When Catholics look upon the grandeur and beauty of the Roman basilicas or the cathedrals and churches that arose in the middle ages and the Renaissance throughout Christian Europe, they can see in the architecture and sacred art of century after century an authentically Catholic expression of what befits the worship of God, the offering of the Holy Sacrifice of the Mass, the chanting of the divine praises, and the honoring of the saints.

Ecclesiastical architecture is indeed fitted to and inspired by the liturgy conducted in the sacred space set apart for divine worship. It is for this reason that the changes in the liturgy after the Second Vatican Council have also seen such drastic changes in Church architecture. The common experience of Catholics today is that a love of a more traditional liturgy goes hand in hand with a love for a more traditional style of sacred art and sacred architecture. Or put another way, love of an authentically Catholic liturgy, unadulterated by modernist, Protestant, masonic, or pagan elements, inspires also a love for authentically Catholic sacred art and authentically Catholic sacred architecture.

As one report commented on the awards from the Pontifical Academies, “The winning projects express well the emptiness, secularization, brutality, decay, and ugliness of the Novus Ordo.”

The granting of the awards comes amid great liturgical tumult in the Church that reveals some fundamental problems regarding the understanding of some within the Church, even at the highest levels of the hierarchy, of the worship of God.

At the same time, the ancient liturgical form of the Roman Rite, the Traditional Latin Mass — whose origins go back to the Apostles Peter and Paul, and whose development was perfected by Sts. Gregory the Great, Pius V, and Pius X — is being systematically curtailed by authorities in Rome, with an attempted suppression rumored to be imminent. Meanwhile, in Germany, Switzerland, Belgium, Latin America, and Mexico, liturgical abuses run rampant, including “blessings” of same-sex unions, women “concelebrants” at Mass, liturgies dressed up for the LGBT, a push for women “deacons,” “transsexual” priests, and now, as LifeSiteNews has reported, the introduction of full-blown idolatrous, pagan rituals of nature worship, with Mexican bishops proposing a Mayan rite of the Mass.

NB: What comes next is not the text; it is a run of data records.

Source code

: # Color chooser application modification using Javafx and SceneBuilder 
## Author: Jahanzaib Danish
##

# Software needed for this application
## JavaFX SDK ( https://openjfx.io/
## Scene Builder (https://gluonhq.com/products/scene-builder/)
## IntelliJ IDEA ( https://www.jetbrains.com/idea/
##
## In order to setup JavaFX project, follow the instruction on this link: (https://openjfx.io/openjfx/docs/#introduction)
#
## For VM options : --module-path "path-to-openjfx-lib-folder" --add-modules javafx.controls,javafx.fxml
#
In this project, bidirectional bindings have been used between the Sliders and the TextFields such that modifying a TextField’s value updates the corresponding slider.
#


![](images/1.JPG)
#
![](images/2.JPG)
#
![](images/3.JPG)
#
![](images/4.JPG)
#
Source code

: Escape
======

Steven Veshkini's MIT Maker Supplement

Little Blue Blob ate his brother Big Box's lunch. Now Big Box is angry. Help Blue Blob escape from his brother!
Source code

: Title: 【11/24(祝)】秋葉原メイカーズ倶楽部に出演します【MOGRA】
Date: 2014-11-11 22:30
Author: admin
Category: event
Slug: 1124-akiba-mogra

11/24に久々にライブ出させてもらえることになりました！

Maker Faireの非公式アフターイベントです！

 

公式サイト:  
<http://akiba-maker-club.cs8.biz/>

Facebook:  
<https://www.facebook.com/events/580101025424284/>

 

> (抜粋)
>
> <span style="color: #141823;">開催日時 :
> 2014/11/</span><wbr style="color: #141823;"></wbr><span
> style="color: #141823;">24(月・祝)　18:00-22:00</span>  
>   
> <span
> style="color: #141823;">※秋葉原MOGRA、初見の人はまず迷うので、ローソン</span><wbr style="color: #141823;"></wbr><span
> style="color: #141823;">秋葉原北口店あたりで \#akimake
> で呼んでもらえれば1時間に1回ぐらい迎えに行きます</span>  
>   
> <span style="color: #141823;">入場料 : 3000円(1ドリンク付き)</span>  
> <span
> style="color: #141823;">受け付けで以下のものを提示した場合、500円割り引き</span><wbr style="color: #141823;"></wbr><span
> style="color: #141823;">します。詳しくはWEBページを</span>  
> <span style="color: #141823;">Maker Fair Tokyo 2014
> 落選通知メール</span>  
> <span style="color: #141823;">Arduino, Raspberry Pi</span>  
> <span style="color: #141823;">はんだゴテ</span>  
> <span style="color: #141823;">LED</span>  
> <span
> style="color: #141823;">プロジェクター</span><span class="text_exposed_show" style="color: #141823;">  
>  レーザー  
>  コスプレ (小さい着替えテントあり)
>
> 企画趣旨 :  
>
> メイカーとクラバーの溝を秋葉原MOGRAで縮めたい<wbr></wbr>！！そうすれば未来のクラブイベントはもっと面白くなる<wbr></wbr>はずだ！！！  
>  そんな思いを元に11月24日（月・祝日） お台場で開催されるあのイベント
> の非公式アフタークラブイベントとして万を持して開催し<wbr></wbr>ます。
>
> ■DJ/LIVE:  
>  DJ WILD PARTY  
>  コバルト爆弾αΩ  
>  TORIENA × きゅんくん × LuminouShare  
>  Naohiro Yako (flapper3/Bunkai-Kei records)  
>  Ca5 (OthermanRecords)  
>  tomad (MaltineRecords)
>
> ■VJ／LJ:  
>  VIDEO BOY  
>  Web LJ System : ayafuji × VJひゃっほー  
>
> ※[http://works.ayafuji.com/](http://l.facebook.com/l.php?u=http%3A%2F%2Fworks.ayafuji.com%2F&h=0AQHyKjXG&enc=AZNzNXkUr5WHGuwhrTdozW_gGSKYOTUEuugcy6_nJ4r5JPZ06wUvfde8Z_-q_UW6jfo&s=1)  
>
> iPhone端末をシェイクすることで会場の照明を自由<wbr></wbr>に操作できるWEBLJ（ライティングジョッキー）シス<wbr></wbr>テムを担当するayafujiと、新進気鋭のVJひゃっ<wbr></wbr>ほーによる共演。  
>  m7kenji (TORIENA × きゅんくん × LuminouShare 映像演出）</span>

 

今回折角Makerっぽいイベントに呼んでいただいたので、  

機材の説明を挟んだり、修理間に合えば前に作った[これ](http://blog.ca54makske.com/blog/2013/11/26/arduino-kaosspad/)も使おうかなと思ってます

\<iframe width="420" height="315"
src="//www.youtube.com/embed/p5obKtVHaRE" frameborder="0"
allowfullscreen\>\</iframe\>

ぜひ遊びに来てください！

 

READ: The new Mayan rite of Mass encouraged by Pope Francis is replete with pagan idolatry and symbolism

These liturgical fights and abuses are not small nothings taking place in fringe corners of the Church. Bihops’ conferences have proposed and backed heterodox liturgical changes. What we are seeing within the Church right now is a fight over whether we will worship the one true God and His Son Jesus Christ in a manner faithful to that handed down to us by the Apostles, Fathers, and Saints of the Church, or whether we will adapt to the influences of un-Catholic Protestants, or unbelieving modernists, masons, and idolatrous pagans. If the latter, as is already happening, we will end up worshiping the golden calf of free sex in whatever form our increasingly perverse culture dictates, and along with that, the gods and goddesses of nature such as the Pachamama, the fertility goddess of the earth who demands child sacrifice.

If instead we would worship God rightly, we return to a sacred art and architecture both beautiful and worthy of Him and His service.